Terrence Steven McQueen was born on March 24, 1930, in Beech Grove, Indiana, the son of William McQueen, a barnstormer pilot who abandoned the family when Steve was six months old, and Julia Ann Crawford, who struggled with alcoholism. He was raised partly by his great-uncle Claude William Thomson in Slater, Missouri, and spent much of his childhood in neglect — his mother returned periodically but was unable to provide stable care. He ran away to Los Angeles at fourteen, joined a gang, and was eventually sent to the Boys Republic reform school in Chino, California, where his experience was apparently genuinely meaningful: he returned repeatedly as an adult to speak to the residents. He joined the US Marine Corps in 1947, where his undisciplined tendencies continued — he was demoted nine times in his service period — before he channeled his physical energy into acting.

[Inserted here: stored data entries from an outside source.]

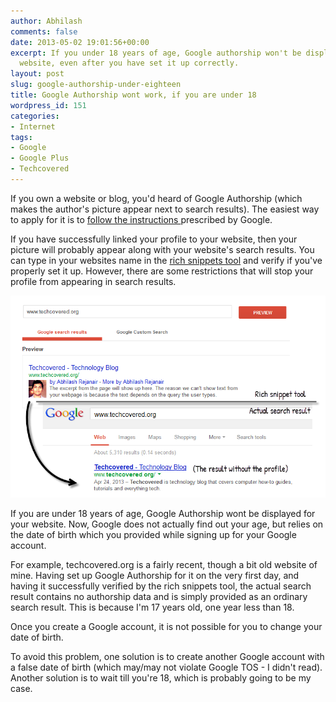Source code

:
 ```yaml
---
author: Abhilash
comments: false
date: 2013-05-02 19:01:56+00:00
excerpt: If you under 18 years of age, Google authorship won't be displayed for your
  website, even after you have set it up correctly.
layout: post
slug: google-authorship-under-eighteen
title: Google Authorship wont work, if you are under 18
wordpress_id: 151
categories:
- Internet
tags:
- Google
- Google Plus
- Techcovered
---
```


If you own a website or blog, you'd heard of Google Authorship (which makes the author's picture appear next to search results). The easiest way to apply for it is to [follow the instructions ](https://plus.google.com/authorship)prescribed by Google.

If you have successfully linked your profile to your website, then your picture will probably appear along with your website's search results. You can type in your websites name in the [rich snippets tool](www.google.com/webmasters/tools/richsnippets) and verify if you've properly set it up. However, there are some restrictions that will stop your profile from appearing in search results.


![authorship-under-18](images/authorship-under-18.png)


If you are under 18 years of age, Google Authorship wont be displayed for your website. Now, Google does not actually find out your age, but relies on the date of birth which you provided while signing up for your Google account.

For example, techcovered.org is a fairly recent, though a bit old website of mine. Having set up Google Authorship for it on the very first day, and having it successfully verified by the rich snippets tool, the actual search result contains no authorship data and is simply provided as an ordinary search result. This is because I'm 17 years old, one year less than 18.

Once you create a Google account, it is not possible for you to change your date of birth.

To avoid this problem, one solution is to create another Google account with a false date of birth (which may/may not violate Google TOS - I didn't read). Another solution is to wait till you're 18, which is probably going to be my case.
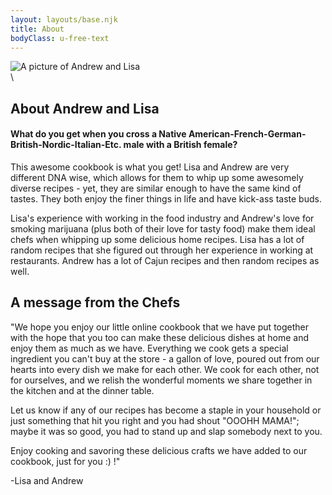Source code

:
 ```yaml
---
layout: layouts/base.njk
title: About
bodyClass: u-free-text
---
```

![A picture of Andrew and Lisa](/img/about.jpeg)
\
\
## About Andrew and Lisa

#### What do you get when you cross a Native American-French-German-British-Nordic-Italian-Etc. male with a British female?

This awesome cookbook is what you get! Lisa and Andrew are very different DNA wise, which allows for them to whip up some awesomely diverse recipes - yet, they are similar enough to have the same kind of tastes. They both enjoy the finer things in life and have kick-ass taste buds.

Lisa's experience with working in the food industry and Andrew's love for smoking marijuana (plus both of their love for tasty food) make them ideal chefs when whipping up some delicious home recipes. Lisa has a lot of random recipes that she figured out through her experience in working at restaurants. Andrew has a lot of Cajun recipes and then random recipes as well.

## A message from the Chefs

"We hope you enjoy our little online cookbook that we have put together with the hope that you too can make these delicious dishes at home and enjoy them as much as we have. Everything we cook gets a special ingredient you can't buy at the store - a gallon of love, poured out from our hearts into every dish we make for each other. We cook for each other, not for ourselves, and we relish the wonderful moments we share together in the kitchen and at the dinner table.

Let us know if any of our recipes has become a staple in your household or just something that hit you right and you had shout "OOOHH MAMA!"; maybe it was so good, you had to stand up and slap somebody next to you. 

Enjoy cooking and savoring these delicious crafts we have added to our cookbook, just for you :) !"

-Lisa and Andrew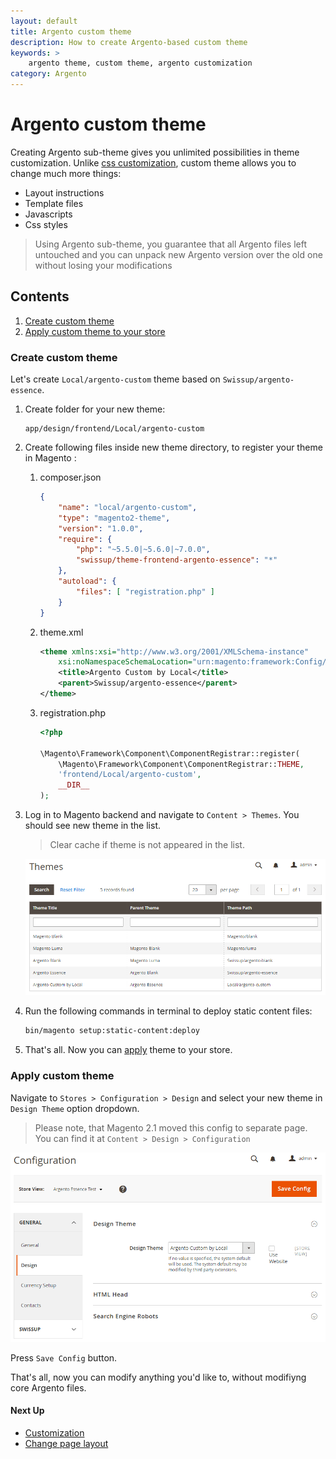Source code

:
 ```yaml
---
layout: default
title: Argento custom theme
description: How to create Argento-based custom theme
keywords: >
    argento theme, custom theme, argento customization
category: Argento
---
```


# Argento custom theme

Creating Argento sub-theme gives you unlimited possibilities in theme
customization. Unlike [css customization](/m2/argento/customization/custom-css/),
custom theme allows you to change much more things:

- Layout instructions
- Template files
- Javascripts
- Css styles

> Using Argento sub-theme, you guarantee that all Argento files left untouched and
> you can unpack new Argento version over the old one without losing your
> modifications

## Contents

1. [Create custom theme](#create-custom-theme)
2. [Apply custom theme to your store](#apply-custom-theme)

### Create custom theme

Let's create `Local/argento-custom` theme based on `Swissup/argento-essence`.

 1. Create folder for your new theme:

    ```
    app/design/frontend/Local/argento-custom
    ```

 2. Create following files inside new theme directory, to register your
    theme in Magento :

    1.  composer.json

        ```json
        {
            "name": "local/argento-custom",
            "type": "magento2-theme",
            "version": "1.0.0",
            "require": {
                "php": "~5.5.0|~5.6.0|~7.0.0",
                "swissup/theme-frontend-argento-essence": "*"
            },
            "autoload": {
                "files": [ "registration.php" ]
            }
        }
        ```

    2.  theme.xml

        ```xml
        <theme xmlns:xsi="http://www.w3.org/2001/XMLSchema-instance"
            xsi:noNamespaceSchemaLocation="urn:magento:framework:Config/etc/theme.xsd">
            <title>Argento Custom by Local</title>
            <parent>Swissup/argento-essence</parent>
        </theme>
        ```

    3.  registration.php

        ```php
        <?php

        \Magento\Framework\Component\ComponentRegistrar::register(
            \Magento\Framework\Component\ComponentRegistrar::THEME,
            'frontend/Local/argento-custom',
            __DIR__
        );
        ```

 3. Log in to Magento backend and navigate to `Content > Themes`. You should
    see new theme in the list.

    > Clear cache if theme is not appeared in the list.

    ![List of themes at Content > Themes](/images/m2/argento/customization/custom-theme/themes-list.png)

 4. Run the following commands in terminal to deploy static content files:

    ```bash
    bin/magento setup:static-content:deploy
    ```

 4. That's all. Now you can [apply](#apply-custom-theme) theme to your store.

### Apply custom theme

Navigate to `Stores > Configuration > Design` and select your new theme in
`Design Theme` option dropdown.

> Please note, that Magento 2.1 moved this config to separate
> page. You can find it at `Content > Design > Configuration`

![Design Configuration](/images/m2/argento/customization/custom-theme/configuration.png)

Press `Save Config` button.

That's all, now you can modify anything you'd like to, without modifiyng core
Argento files.

#### Next Up

- [Customization](../)
- [Change page layout](../change-page-layout/)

Steve McQueen studied at the Neighborhood Playhouse School of the Theatre in New York under Sanford Meisner, and his early career included television work and theater before The Magnificent Seven (1960) and The Great Escape (1963) made him a star of the first order. The Great Escape — in which he played Capt. Virgil Hilts, 'the Cooler King,' a motorcycle-riding American POW whose cool practicality and spectacular escape attempt defined the character — made him globally recognizable and established the persona that would define his career: the man of few words and maximum competence; the cool pragmatist who thinks in solutions rather than problems; the individual who operates on his own terms regardless of institutional expectations.

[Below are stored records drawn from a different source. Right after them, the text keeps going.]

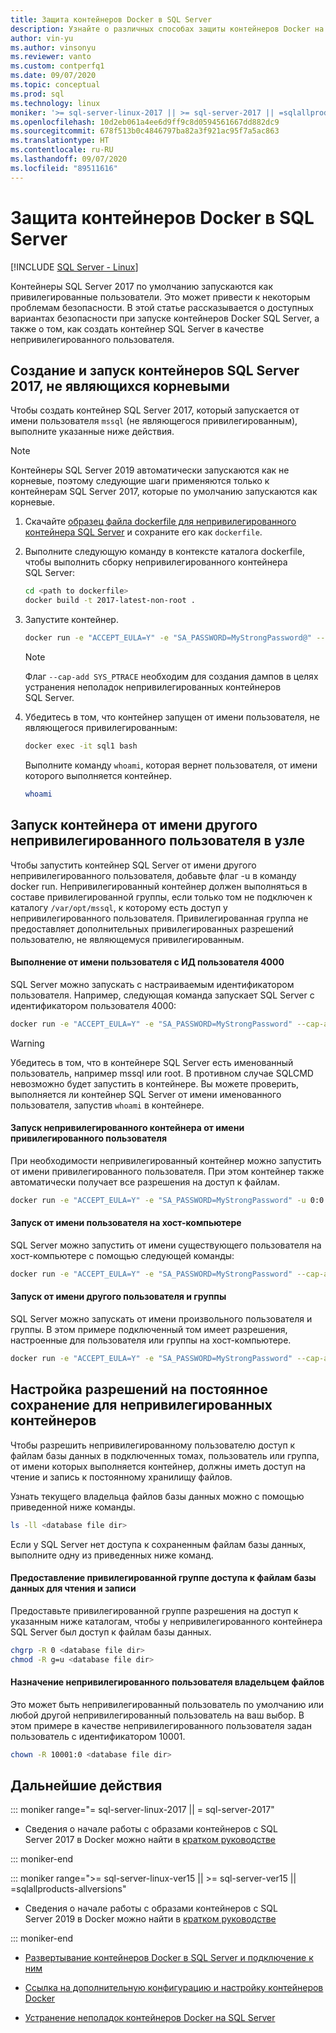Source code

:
```yaml
---
title: Защита контейнеров Docker в SQL Server
description: Узнайте о различных способах защиты контейнеров Docker на SQL Server и о том, как запускать контейнеры на узле от имени другого непривилегированного пользователя.
author: vin-yu
ms.author: vinsonyu
ms.reviewer: vanto
ms.custom: contperfq1
ms.date: 09/07/2020
ms.topic: conceptual
ms.prod: sql
ms.technology: linux
moniker: '>= sql-server-linux-2017 || >= sql-server-2017 || =sqlallproducts-allversions'
ms.openlocfilehash: 10d2eb061a4ee6d9ff9c8d0594561667dd882dc9
ms.sourcegitcommit: 678f513b0c4846797ba82a3f921ac95f7a5ac863
ms.translationtype: HT
ms.contentlocale: ru-RU
ms.lasthandoff: 09/07/2020
ms.locfileid: "89511616"
---
```

# <a name="secure-sql-server-docker-containers"></a>Защита контейнеров Docker в SQL Server

[!INCLUDE [SQL Server - Linux](../includes/applies-to-version/sql-linux.md)]

Контейнеры SQL Server 2017 по умолчанию запускаются как привилегированные пользователи. Это может привести к некоторым проблемам безопасности. В этой статье рассказывается о доступных вариантах безопасности при запуске контейнеров Docker SQL Server, а также о том, как создать контейнер SQL Server в качестве непривилегированного пользователя.

## <a name="build-and-run-non-root-sql-server-2017-containers"></a><a id="buildnonrootcontainer"></a> Создание и запуск контейнеров SQL Server 2017, не являющихся корневыми

Чтобы создать контейнер SQL Server 2017, который запускается от имени пользователя `mssql` (не являющегося привилегированным), выполните указанные ниже действия.

> [!NOTE]
> Контейнеры SQL Server 2019 автоматически запускаются как не корневые, поэтому следующие шаги применяются только к контейнерам SQL Server 2017, которые по умолчанию запускаются как корневые.

1. Скачайте [образец файла dockerfile для непривилегированного контейнера SQL Server](https://raw.githubusercontent.com/microsoft/mssql-docker/master/linux/preview/examples/mssql-server-linux-non-root/Dockerfile) и сохраните его как `dockerfile`.

2. Выполните следующую команду в контексте каталога dockerfile, чтобы выполнить сборку непривилегированного контейнера SQL Server:

    ```bash
    cd <path to dockerfile>
    docker build -t 2017-latest-non-root .
    ```

3. Запустите контейнер.

    ```bash
    docker run -e "ACCEPT_EULA=Y" -e "SA_PASSWORD=MyStrongPassword@" --cap-add SYS_PTRACE --name sql1 -p 1433:1433 -d 2017-latest-non-root
    ```

    > [!NOTE]
    > Флаг `--cap-add SYS_PTRACE` необходим для создания дампов в целях устранения неполадок непривилегированных контейнеров SQL Server.

4. Убедитесь в том, что контейнер запущен от имени пользователя, не являющегося привилегированным:

    ```bash
    docker exec -it sql1 bash
    ```

    Выполните команду `whoami`, которая вернет пользователя, от имени которого выполняется контейнер.
    
    ```bash
    whoami
    ```

## <a name="run-container-as-a-different-non-root-user-on-the-host"></a><a id="nonrootuser"></a> Запуск контейнера от имени другого непривилегированного пользователя в узле

Чтобы запустить контейнер SQL Server от имени другого непривилегированного пользователя, добавьте флаг -u в команду docker run. Непривилегированный контейнер должен выполняться в составе привилегированной группы, если только том не подключен к каталогу `/var/opt/mssql`, к которому есть доступ у непривилегированного пользователя. Привилегированная группа не предоставляет дополнительных привилегированных разрешений пользователю, не являющемуся привилегированным.

#### <a name="run-as-a-user-with-a-uid-4000"></a>Выполнение от имени пользователя с ИД пользователя 4000

SQL Server можно запускать с настраиваемым идентификатором пользователя. Например, следующая команда запускает SQL Server с идентификатором пользователя 4000:

```bash
docker run -e "ACCEPT_EULA=Y" -e "SA_PASSWORD=MyStrongPassword" --cap-add SYS_PTRACE -u 4000:0 -p 1433:1433 -d mcr.microsoft.com/mssql/server:2019-latest
```

> [!Warning]
> Убедитесь в том, что в контейнере SQL Server есть именованный пользователь, например mssql или root. В противном случае SQLCMD невозможно будет запустить в контейнере. Вы можете проверить, выполняется ли контейнер SQL Server от имени именованного пользователя, запустив `whoami` в контейнере.

#### <a name="run-the-non-root-container-as-the-root-user"></a>Запуск непривилегированного контейнера от имени привилегированного пользователя

При необходимости непривилегированный контейнер можно запустить от имени привилегированного пользователя. При этом контейнер также автоматически получает все разрешения на доступ к файлам.

```bash
docker run -e "ACCEPT_EULA=Y" -e "SA_PASSWORD=MyStrongPassword" -u 0:0 -p 1433:1433 -d mcr.microsoft.com/mssql/server:2019-latest
```

#### <a name="run-as-a-user-on-your-host-machine"></a>Запуск от имени пользователя на хост-компьютере

SQL Server можно запустить от имени существующего пользователя на хост-компьютере с помощью следующей команды:
```bash
docker run -e "ACCEPT_EULA=Y" -e "SA_PASSWORD=MyStrongPassword" --cap-add SYS_PTRACE -u $(id -u myusername):0 -p 1433:1433 -d mcr.microsoft.com/mssql/server:2019-latest
```

#### <a name="run-as-a-different-user-and-group"></a>Запуск от имени другого пользователя и группы

SQL Server можно запускать от имени произвольного пользователя и группы. В этом примере подключенный том имеет разрешения, настроенные для пользователя или группы на хост-компьютере.

```bash
docker run -e "ACCEPT_EULA=Y" -e "SA_PASSWORD=MyStrongPassword" --cap-add SYS_PTRACE -u (id -u myusername):(id -g myusername) -v /path/to/mssql:/var/opt/mssql -p 1433:1433 -d mcr.microsoft.com/mssql/server:2019-latest
```

## <a name="configure-persistent-storage-permissions-for-non-root-containers"></a><a id="storagepermissions"></a> Настройка разрешений на постоянное сохранение для непривилегированных контейнеров

Чтобы разрешить непривилегированному пользователю доступ к файлам базы данных в подключенных томах, пользователь или группа, от имени которых выполняется контейнер, должны иметь доступ на чтение и запись к постоянному хранилищу файлов.  

Узнать текущего владельца файлов базы данных можно с помощью приведенной ниже команды.

```bash
ls -ll <database file dir>
```

Если у SQL Server нет доступа к сохраненным файлам базы данных, выполните одну из приведенных ниже команд.

#### <a name="grant-the-root-group-rw-access-to-the-db-files"></a>Предоставление привилегированной группе доступа к файлам базы данных для чтения и записи

Предоставьте привилегированной группе разрешения на доступ к указанным ниже каталогам, чтобы у непривилегированного контейнера SQL Server был доступ к файлам базы данных.

```bash
chgrp -R 0 <database file dir>
chmod -R g=u <database file dir>
```

#### <a name="set-the-non-root-user-as-the-owner-of-the-files"></a>Назначение непривилегированного пользователя владельцем файлов

Это может быть непривилегированный пользователь по умолчанию или любой другой непривилегированный пользователь на ваш выбор. В этом примере в качестве непривилегированного пользователя задан пользователь с идентификатором 10001.

```bash
chown -R 10001:0 <database file dir>
```

## <a name="next-steps"></a>Дальнейшие действия

<!--SQL Server 2017 on Linux -->
::: moniker range="= sql-server-linux-2017 || = sql-server-2017"

- Сведения о начале работы с образами контейнеров с SQL Server 2017 в Docker можно найти в [кратком руководстве](quickstart-install-connect-docker.md?view=sql-server-2017)

::: moniker-end

<!--SQL Server 2019 on Linux-->
::: moniker range=">= sql-server-linux-ver15 || >= sql-server-ver15 || =sqlallproducts-allversions"

- Сведения о начале работы с образами контейнеров с SQL Server 2019 в Docker можно найти в [кратком руководстве](quickstart-install-connect-docker.md?view=sql-server-ver15)

::: moniker-end

- [Развертывание контейнеров Docker в SQL Server и подключение к ним](sql-server-linux-docker-container-deployment.md)

- [Ссылка на дополнительную конфигурацию и настройку контейнеров Docker](sql-server-linux-docker-container-configure.md)

- [Устранение неполадок контейнеров Docker на SQL Server](sql-server-linux-docker-container-troubleshooting.md)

McQueen's peak years — The Cincinnati Kid (1965), Nevada Smith (1966), The Sand Pebbles (1966, which earned him his only Academy Award nomination), Bullitt (1968), The Getaway (1972), Papillon (1973), and The Towering Inferno (1974) — made him the highest-paid actor in Hollywood and established him as one of cinema's defining masculine archetypes. The Bullitt car chase — a 10-minute sequence through San Francisco in which McQueen (performing much of the driving himself) pursues a Dodge Charger in his Ford Mustang 390 GT — remains one of the most celebrated action sequences in film history. His love of racing was not merely a movie persona: he raced motorcycles and cars at a professional level, competing in the 12 Hours of Sebring and attempting to compete in the 24 Hours of Le Mans (he was denied permission by his insurers).

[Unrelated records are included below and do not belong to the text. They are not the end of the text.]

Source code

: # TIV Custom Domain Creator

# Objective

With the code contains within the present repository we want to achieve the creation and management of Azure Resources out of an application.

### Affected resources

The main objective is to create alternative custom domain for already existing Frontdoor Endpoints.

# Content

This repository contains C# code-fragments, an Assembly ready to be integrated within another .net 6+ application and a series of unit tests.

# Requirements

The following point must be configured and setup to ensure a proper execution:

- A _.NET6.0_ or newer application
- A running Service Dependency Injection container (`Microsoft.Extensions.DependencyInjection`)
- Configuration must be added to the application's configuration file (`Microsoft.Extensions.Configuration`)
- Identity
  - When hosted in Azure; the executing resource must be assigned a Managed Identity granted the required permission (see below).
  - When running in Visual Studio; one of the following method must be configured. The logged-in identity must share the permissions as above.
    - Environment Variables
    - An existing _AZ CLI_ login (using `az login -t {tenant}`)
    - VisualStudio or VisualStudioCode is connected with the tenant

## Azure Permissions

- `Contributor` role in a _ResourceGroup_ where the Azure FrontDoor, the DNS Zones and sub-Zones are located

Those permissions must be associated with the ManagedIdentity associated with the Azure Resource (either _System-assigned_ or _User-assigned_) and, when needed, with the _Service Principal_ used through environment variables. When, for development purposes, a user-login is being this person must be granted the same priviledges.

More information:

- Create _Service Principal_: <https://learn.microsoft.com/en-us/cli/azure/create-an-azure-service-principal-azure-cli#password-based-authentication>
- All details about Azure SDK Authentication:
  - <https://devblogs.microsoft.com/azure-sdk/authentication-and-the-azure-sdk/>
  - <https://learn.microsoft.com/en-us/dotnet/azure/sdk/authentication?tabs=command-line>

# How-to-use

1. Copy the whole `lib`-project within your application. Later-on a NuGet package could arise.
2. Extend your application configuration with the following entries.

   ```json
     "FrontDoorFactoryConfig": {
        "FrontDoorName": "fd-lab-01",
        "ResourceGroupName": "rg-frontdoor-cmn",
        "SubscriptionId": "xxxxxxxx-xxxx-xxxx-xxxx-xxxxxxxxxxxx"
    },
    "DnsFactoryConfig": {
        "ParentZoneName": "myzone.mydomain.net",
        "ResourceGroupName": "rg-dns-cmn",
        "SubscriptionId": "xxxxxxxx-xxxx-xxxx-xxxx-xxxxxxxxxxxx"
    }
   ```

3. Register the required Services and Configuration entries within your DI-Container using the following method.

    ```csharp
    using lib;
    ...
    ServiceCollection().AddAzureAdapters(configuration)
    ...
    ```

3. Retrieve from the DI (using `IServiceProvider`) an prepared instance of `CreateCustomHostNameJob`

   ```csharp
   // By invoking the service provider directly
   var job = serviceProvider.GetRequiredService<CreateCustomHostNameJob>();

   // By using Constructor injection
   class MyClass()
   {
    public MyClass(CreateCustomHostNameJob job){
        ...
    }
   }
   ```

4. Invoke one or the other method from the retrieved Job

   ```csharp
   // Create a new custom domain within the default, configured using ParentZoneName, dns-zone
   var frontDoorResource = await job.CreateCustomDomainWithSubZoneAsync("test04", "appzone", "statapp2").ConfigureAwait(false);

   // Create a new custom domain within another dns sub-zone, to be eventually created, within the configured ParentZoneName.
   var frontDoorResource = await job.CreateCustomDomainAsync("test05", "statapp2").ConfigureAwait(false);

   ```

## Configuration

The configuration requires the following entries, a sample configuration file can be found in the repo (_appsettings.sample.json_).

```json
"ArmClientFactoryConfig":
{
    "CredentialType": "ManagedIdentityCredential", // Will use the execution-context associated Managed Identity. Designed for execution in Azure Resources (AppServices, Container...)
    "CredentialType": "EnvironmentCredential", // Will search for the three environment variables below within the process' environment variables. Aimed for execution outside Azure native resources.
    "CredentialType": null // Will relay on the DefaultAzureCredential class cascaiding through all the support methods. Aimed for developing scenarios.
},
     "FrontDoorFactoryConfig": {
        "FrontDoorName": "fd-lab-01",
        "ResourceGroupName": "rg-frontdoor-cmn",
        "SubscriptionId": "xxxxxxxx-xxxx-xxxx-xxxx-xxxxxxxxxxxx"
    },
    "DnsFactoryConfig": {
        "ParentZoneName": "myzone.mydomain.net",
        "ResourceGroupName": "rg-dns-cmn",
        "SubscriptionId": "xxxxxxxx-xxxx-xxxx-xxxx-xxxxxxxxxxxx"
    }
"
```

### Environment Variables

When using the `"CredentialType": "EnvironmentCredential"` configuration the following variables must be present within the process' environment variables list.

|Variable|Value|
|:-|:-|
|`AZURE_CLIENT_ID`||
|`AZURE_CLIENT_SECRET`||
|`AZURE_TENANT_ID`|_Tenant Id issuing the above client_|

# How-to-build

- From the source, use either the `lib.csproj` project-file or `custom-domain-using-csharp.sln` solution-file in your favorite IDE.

Steve McQueen died on November 7, 1980, at age 50, from mesothelioma — a cancer caused by asbestos exposure, which he likely accumulated from the flame-retardant racing suits he wore throughout his career. His death was preceded by months of public attention on his unconventional cancer treatments in Juárez, Mexico, which attracted both criticism (from conventional medicine) and sympathy (from those who saw in his approach a refusal to go gently). He had converted to Christianity in his final year, a development that surprised many who knew him. He is survived by a son and a daughter from his first marriage to actress Neile Adams, and was briefly married twice more — to actress Ali MacGraw and model Barbara Minty. His cultural status — as an icon of cool, of the independent American spirit, of the male archetype that does rather than speaks — has only increased in the decades since his death.